About this task: Word for word, repeat every entry that appears below.
***** Extracted entries
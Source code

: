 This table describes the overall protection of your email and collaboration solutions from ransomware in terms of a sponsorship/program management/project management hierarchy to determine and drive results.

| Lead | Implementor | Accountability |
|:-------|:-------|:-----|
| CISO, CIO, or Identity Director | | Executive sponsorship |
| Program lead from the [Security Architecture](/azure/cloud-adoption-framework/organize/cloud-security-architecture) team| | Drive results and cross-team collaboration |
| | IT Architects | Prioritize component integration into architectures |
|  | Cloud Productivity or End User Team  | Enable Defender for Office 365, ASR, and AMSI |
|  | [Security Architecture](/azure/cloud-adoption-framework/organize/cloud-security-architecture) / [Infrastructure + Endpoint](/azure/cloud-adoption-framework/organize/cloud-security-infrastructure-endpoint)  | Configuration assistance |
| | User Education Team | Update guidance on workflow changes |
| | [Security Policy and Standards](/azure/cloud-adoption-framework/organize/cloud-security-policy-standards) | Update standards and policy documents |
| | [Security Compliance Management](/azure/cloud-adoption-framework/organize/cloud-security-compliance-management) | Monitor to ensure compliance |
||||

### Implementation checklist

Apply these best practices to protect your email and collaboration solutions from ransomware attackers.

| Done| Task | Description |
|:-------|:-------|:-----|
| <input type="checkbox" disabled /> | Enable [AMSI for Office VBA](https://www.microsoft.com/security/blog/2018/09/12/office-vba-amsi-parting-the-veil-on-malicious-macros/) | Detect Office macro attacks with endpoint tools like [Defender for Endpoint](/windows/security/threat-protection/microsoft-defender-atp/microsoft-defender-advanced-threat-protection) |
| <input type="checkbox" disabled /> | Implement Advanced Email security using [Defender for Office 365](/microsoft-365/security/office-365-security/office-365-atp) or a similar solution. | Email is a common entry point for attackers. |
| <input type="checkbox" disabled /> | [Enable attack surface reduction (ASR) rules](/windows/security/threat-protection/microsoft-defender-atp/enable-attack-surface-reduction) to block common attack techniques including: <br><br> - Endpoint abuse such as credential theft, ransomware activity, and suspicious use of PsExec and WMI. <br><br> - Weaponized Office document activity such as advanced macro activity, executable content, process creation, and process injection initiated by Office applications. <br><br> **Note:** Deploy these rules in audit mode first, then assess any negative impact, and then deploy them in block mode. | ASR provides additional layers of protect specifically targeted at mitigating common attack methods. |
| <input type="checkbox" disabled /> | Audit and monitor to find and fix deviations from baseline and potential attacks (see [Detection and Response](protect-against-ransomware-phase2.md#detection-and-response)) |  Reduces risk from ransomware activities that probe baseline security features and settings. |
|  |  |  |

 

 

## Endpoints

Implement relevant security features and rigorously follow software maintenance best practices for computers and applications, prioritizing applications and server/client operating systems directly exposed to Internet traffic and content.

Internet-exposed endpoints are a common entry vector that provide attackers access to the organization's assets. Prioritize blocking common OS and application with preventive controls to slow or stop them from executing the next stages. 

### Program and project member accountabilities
**********
Output of the exercise:
Source code

: This table describes the overall protection of your email and collaboration solutions from ransomware in terms of a sponsorship/program management/project management hierarchy to determine and drive results.

| Lead | Implementor | Accountability |
|:-------|:-------|:-----|
| CISO, CIO, or Identity Director | | Executive sponsorship |
| Program lead from the [Security Architecture](/azure/cloud-adoption-framework/organize/cloud-security-architecture) team| | Drive results and cross-team collaboration |
| | IT Architects | Prioritize component integration into architectures |
|  | Cloud Productivity or End User Team  | Enable Defender for Office 365, ASR, and AMSI |
|  | [Security Architecture](/azure/cloud-adoption-framework/organize/cloud-security-architecture) / [Infrastructure + Endpoint](/azure/cloud-adoption-framework/organize/cloud-security-infrastructure-endpoint)  | Configuration assistance |
| | User Education Team | Update guidance on workflow changes |
| | [Security Policy and Standards](/azure/cloud-adoption-framework/organize/cloud-security-policy-standards) | Update standards and policy documents |
| | [Security Compliance Management](/azure/cloud-adoption-framework/organize/cloud-security-compliance-management) | Monitor to ensure compliance |
||||

### Implementation checklist

Apply these best practices to protect your email and collaboration solutions from ransomware attackers.

| Done| Task | Description |
|:-------|:-------|:-----|
| <input type="checkbox" disabled /> | Enable [AMSI for Office VBA](https://www.microsoft.com/security/blog/2018/09/12/office-vba-amsi-parting-the-veil-on-malicious-macros/) | Detect Office macro attacks with endpoint tools like [Defender for Endpoint](/windows/security/threat-protection/microsoft-defender-atp/microsoft-defender-advanced-threat-protection) |
| <input type="checkbox" disabled /> | Implement Advanced Email security using [Defender for Office 365](/microsoft-365/security/office-365-security/office-365-atp) or a similar solution. | Email is a common entry point for attackers. |
| <input type="checkbox" disabled /> | [Enable attack surface reduction (ASR) rules](/windows/security/threat-protection/microsoft-defender-atp/enable-attack-surface-reduction) to block common attack techniques including: <br><br> - Endpoint abuse such as credential theft, ransomware activity, and suspicious use of PsExec and WMI. <br><br> - Weaponized Office document activity such as advanced macro activity, executable content, process creation, and process injection initiated by Office applications. <br><br> **Note:** Deploy these rules in audit mode first, then assess any negative impact, and then deploy them in block mode. | ASR provides additional layers of protect specifically targeted at mitigating common attack methods. |
| <input type="checkbox" disabled /> | Audit and monitor to find and fix deviations from baseline and potential attacks (see [Detection and Response](protect-against-ransomware-phase2.md#detection-and-response)) |  Reduces risk from ransomware activities that probe baseline security features and settings. |
|  |  |  |

 

 

## Endpoints

Implement relevant security features and rigorously follow software maintenance best practices for computers and applications, prioritizing applications and server/client operating systems directly exposed to Internet traffic and content.

Internet-exposed endpoints are a common entry vector that provide attackers access to the organization's assets. Prioritize blocking common OS and application with preventive controls to slow or stop them from executing the next stages. 

### Program and project member accountabilities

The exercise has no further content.